Open Fedyon opened 4 years ago
The crash reproduced with -vf expand=::::1 -vo md5sum
too.
Perhaps -vo directx
was not at fault, editing title.
I could reproduce your observations too. Until r38142 everything is fine - from r38143 to the current release it does not work anymore. Maybe an additional message to http://lists.mplayerhq.hu/pipermail/mplayer-users/2020-May/thread.html could help ?
Meanwhile, i've posted this bug to http://lists.mplayerhq.hu/pipermail/mplayer-users/2020-May/088907.html
I've got feeback from mplayer developers. From MPlayer SVN-r38188 this problem should be fixed i could confirm this and have no problems anymore.
Could anyone clarify this ?
please try r38188+g6e1903938b
Thanks everyone. Unfortunately, r38188 still crashes with the same reproducer.
In attempt to reduce factors, I found that the same crash can happen with -demuxer rawvideo -rawvideo w=640:h=480:format=yuy2 -vf expand=::::1 -vo null /some/lengthy/zero
, but it seems less reliable (to crash). It sometimes just run, it sometimes just crashes.
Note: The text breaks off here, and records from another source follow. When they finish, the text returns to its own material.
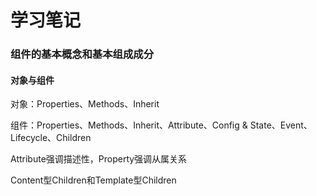 # 学习笔记

### 组件的基本概念和基本组成成分

#### 对象与组件

对象：Properties、Methods、Inherit

组件：Properties、Methods、Inherit、Attribute、Config & State、Event、Lifecycle、Children

Attribute强调描述性，Property强调从属关系

Content型Children和Template型Children
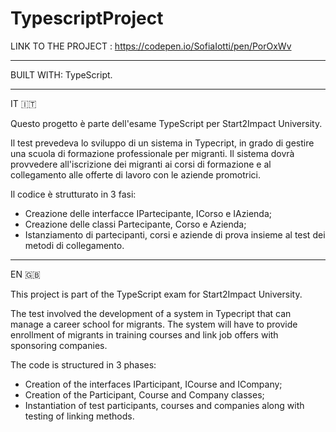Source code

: # TypescriptProject

LINK TO THE PROJECT : https://codepen.io/SofiaIotti/pen/PorOxWv 

------------------------------------------------------------------------------

BUILT WITH: TypeScript.

------------------------------------------------------------------------------

IT 🇮🇹

Questo progetto è parte dell'esame TypeScript per Start2Impact University.

Il test prevedeva lo sviluppo di un sistema in Typecript, in grado di gestire una scuola di formazione professionale per migranti.
Il sistema dovrà provvedere all'iscrizione dei migranti ai corsi di formazione e al collegamento alle offerte di lavoro con le aziende promotrici.

Il codice è strutturato in 3 fasi: 

- Creazione delle interfacce IPartecipante, ICorso e IAzienda;
- Creazione delle classi Partecipante, Corso e Azienda;
- Istanziamento di partecipanti, corsi e aziende di prova insieme al test dei metodi di collegamento.


------------------------------------------------------------------------------

EN 🇬🇧

This project is part of the TypeScript exam for Start2Impact University.

The test involved the development of a system in Typecript that can manage a career school for migrants.
The system will have to provide enrollment of migrants in training courses and link job offers with sponsoring companies.

The code is structured in 3 phases: 

- Creation of the interfaces IParticipant, ICourse and ICompany;
- Creation of the Participant, Course and Company classes;
- Instantiation of test participants, courses and companies along with testing of linking methods.

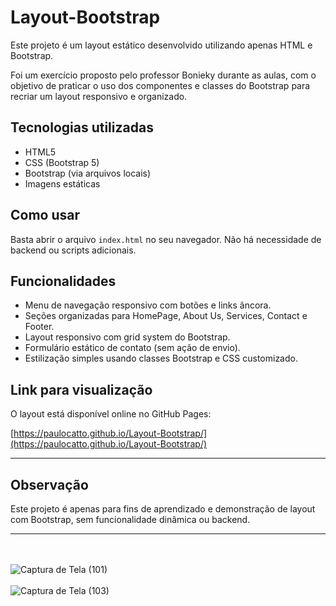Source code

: # Layout-Bootstrap

Este projeto é um layout estático desenvolvido utilizando apenas HTML e Bootstrap. 

Foi um exercício proposto pelo professor Bonieky durante as aulas, com o objetivo de praticar o uso dos componentes e classes do Bootstrap para recriar um layout responsivo e organizado.

## Tecnologias utilizadas

- HTML5
- CSS (Bootstrap 5)
- Bootstrap (via arquivos locais)
- Imagens estáticas

## Como usar

Basta abrir o arquivo `index.html` no seu navegador. Não há necessidade de backend ou scripts adicionais.

## Funcionalidades

- Menu de navegação responsivo com botões e links âncora.
- Seções organizadas para HomePage, About Us, Services, Contact e Footer.
- Layout responsivo com grid system do Bootstrap.
- Formulário estático de contato (sem ação de envio).
- Estilização simples usando classes Bootstrap e CSS customizado.

## Link para visualização

O layout está disponível online no GitHub Pages:

[https://paulocatto.github.io/Layout-Bootstrap/](https://paulocatto.github.io/Layout-Bootstrap/)

---

## Observação

Este projeto é apenas para fins de aprendizado e demonstração de layout com Bootstrap, sem funcionalidade dinâmica ou backend.

---



<br><br>
![Captura de Tela (101)](https://github.com/PauloCatto/Layout-Bootstrap/assets/108766424/1b2f10c7-7f31-49fc-8a0e-0ff199985df8)
<br><br>
![Captura de Tela (103)](https://github.com/PauloCatto/Layout-Bootstrap/assets/108766424/41727cf8-8b98-4314-a196-05d11722c25c)
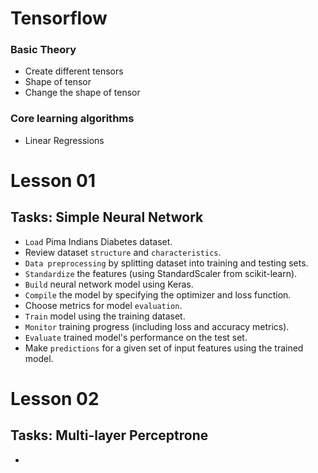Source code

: # Tensorflow

### Basic Theory

- Create different tensors
- Shape of tensor
- Change the shape of tensor

### Core learning algorithms

- Linear Regressions

# Lesson 01

## Tasks: Simple Neural Network

- `Load` Pima Indians Diabetes dataset.
- Review dataset `structure` and `characteristics`.
- `Data preprocessing` by splitting dataset into training and testing sets.
- `Standardize` the features (using StandardScaler from scikit-learn).
- `Build` neural network model using Keras.
- `Compile` the model by specifying the optimizer and loss function.
- Choose metrics for model `evaluation`.
- `Train` model using the training dataset.
- `Monitor` training progress (including loss and accuracy metrics).
- `Evaluate` trained model's performance on the test set.
- Make `predictions` for a given set of input features using the trained model.

# Lesson 02

## Tasks: Multi-layer Perceptrone

-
Given that adding a few chars to the command line occasionally makes difference, just a wild guess: some more alignment failure on local stack/heap...?
no unfotunately I need a debug build and gdb attached, did you managed to reproduce consistently with that command?
Well, consistency... perhaps yes. Yes, consistent, but not reliable. I mean...
Full command line:
T:\TEMP\MPlayer-corei7-r38188+g6e1903938b>mplayer -noconfig all -nofontconfig -font mplayer\subfont.ttf -demuxer rawvideo -rawvideo w=640:h=480:format=yuy2 -vf expand=::::1 -vo null -osdlevel 3 ..\zero
By changing only the last argument (note the number of last dots), crash/try:
..\zero
-> 10/10
..\zero.
-> 0/10
..\zero..
-> 0/10
..\zero...
-> 10/10
..\zero....
-> 0/10
..\zero.....
-> 10/10
..\zero......
-> 10/10
..\zero.......
-> 10/10
..\zero........
-> 10/10
..\zero.........
-> 0/10
..\zero..........
-> 0/10
..\zero...........
-> 0/10
..\zero............
-> 10/10
I bet it must also be dependent on cd/env/etc. and the crash pattern itself may not reproduce between machines.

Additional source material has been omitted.